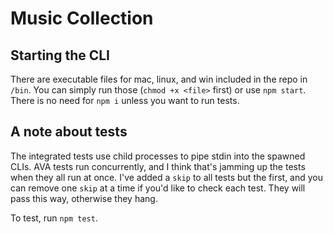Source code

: # Music Collection

## Starting the CLI
There are executable files for mac, linux, and win included in the repo in `/bin`. You can simply run those (`chmod +x <file>` first) or use `npm start`. There is no need for `npm i` unless you want to run tests.

## A note about tests
The integrated tests use child processes to pipe stdin into the spawned CLIs. AVA tests run concurrently, and I think that's jamming up the tests when they all run at once. I've added a `skip` to all tests but the first, and you can remove one `skip` at a time if you'd like to check each test. They will pass this way, otherwise they hang.

To test, run `npm test`.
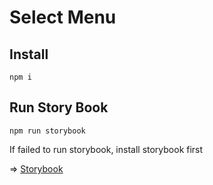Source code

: # Select Menu

## Install
`npm i`

## Run Story Book
`npm run storybook`

If failed to run storybook, install storybook first

=> [Storybook](https://github.com/storybooks/storybook)
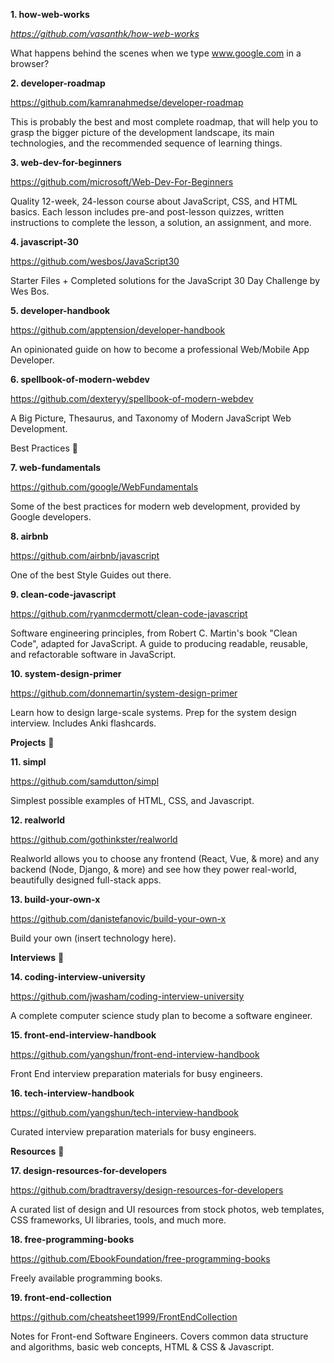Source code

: **1. how-web-works**

_https://github.com/vasanthk/how-web-works_

What happens behind the scenes when we type www.google.com in a browser?

**2. developer-roadmap**

https://github.com/kamranahmedse/developer-roadmap

This is probably the best and most complete roadmap, that will help you to grasp the bigger picture of the development landscape, its main technologies, and the recommended sequence of learning things.

**3. web-dev-for-beginners**

https://github.com/microsoft/Web-Dev-For-Beginners

Quality 12-week, 24-lesson course about JavaScript, CSS, and HTML basics. Each lesson includes pre-and post-lesson quizzes, written instructions to complete the lesson, a solution, an assignment, and more.

**4. javascript-30**

https://github.com/wesbos/JavaScript30

Starter Files + Completed solutions for the JavaScript 30 Day Challenge by Wes Bos.

**5. developer-handbook**

https://github.com/apptension/developer-handbook

An opinionated guide on how to become a professional Web/Mobile App Developer.

**6. spellbook-of-modern-webdev**

https://github.com/dexteryy/spellbook-of-modern-webdev

A Big Picture, Thesaurus, and Taxonomy of Modern JavaScript Web Development.

Best Practices 💯

**7. web-fundamentals**

https://github.com/google/WebFundamentals

Some of the best practices for modern web development, provided by Google developers.

**8. airbnb**

https://github.com/airbnb/javascript

One of the best Style Guides out there.

**9. clean-code-javascript**

https://github.com/ryanmcdermott/clean-code-javascript

Software engineering principles, from Robert C. Martin's book "Clean Code", adapted for JavaScript. A guide to producing readable, reusable, and refactorable software in JavaScript.

**10. system-design-primer**

https://github.com/donnemartin/system-design-primer

Learn how to design large-scale systems. Prep for the system design interview. Includes Anki flashcards.

**Projects** 📂

**11. simpl**

https://github.com/samdutton/simpl

Simplest possible examples of HTML, CSS, and Javascript.

**12. realworld**

https://github.com/gothinkster/realworld

Realworld allows you to choose any frontend (React, Vue, & more) and any backend (Node, Django, & more) and see how they power real-world, beautifully designed full-stack apps.

**13. build-your-own-x**

https://github.com/danistefanovic/build-your-own-x

Build your own (insert technology here).

**Interviews** 💼

**14. coding-interview-university**

https://github.com/jwasham/coding-interview-university

A complete computer science study plan to become a software engineer.

**15. front-end-interview-handbook**

https://github.com/yangshun/front-end-interview-handbook

Front End interview preparation materials for busy engineers.

**16. tech-interview-handbook**

https://github.com/yangshun/tech-interview-handbook

Curated interview preparation materials for busy engineers.

**Resources** 💾

**17. design-resources-for-developers**

https://github.com/bradtraversy/design-resources-for-developers

A curated list of design and UI resources from stock photos, web templates, CSS frameworks, UI libraries, tools, and much more.

**18. free-programming-books**

https://github.com/EbookFoundation/free-programming-books

Freely available programming books.

**19. front-end-collection**

https://github.com/cheatsheet1999/FrontEndCollection

Notes for Front-end Software Engineers. Covers common data structure and algorithms, basic web concepts, HTML & CSS & Javascript.
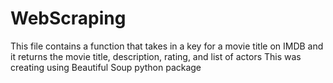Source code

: # WebScraping

This file contains a function that takes in a key for a movie title on IMDB and it returns the movie title, description, rating, and list of actors
This was creating using Beautiful Soup python package
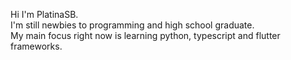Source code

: Hi I'm PlatinaSB.\
I'm still newbies to programming and high school graduate.\
My main focus right now is learning python, typescript and flutter frameworks.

WHAT NEEDS TO BE DONE: Report every line of the data in which "first" appears.

TASK RESULT:
There are executable files for mac, linux, and win included in the repo in `/bin`. You can simply run those (`chmod +x <file>` first) or use `npm start`. There is no need for `npm i` unless you want to run tests.
The integrated tests use child processes to pipe stdin into the spawned CLIs. AVA tests run concurrently, and I think that's jamming up the tests when they all run at once. I've added a `skip` to all tests but the first, and you can remove one `skip` at a time if you'd like to check each test. They will pass this way, otherwise they hang.
If failed to run storybook, install storybook first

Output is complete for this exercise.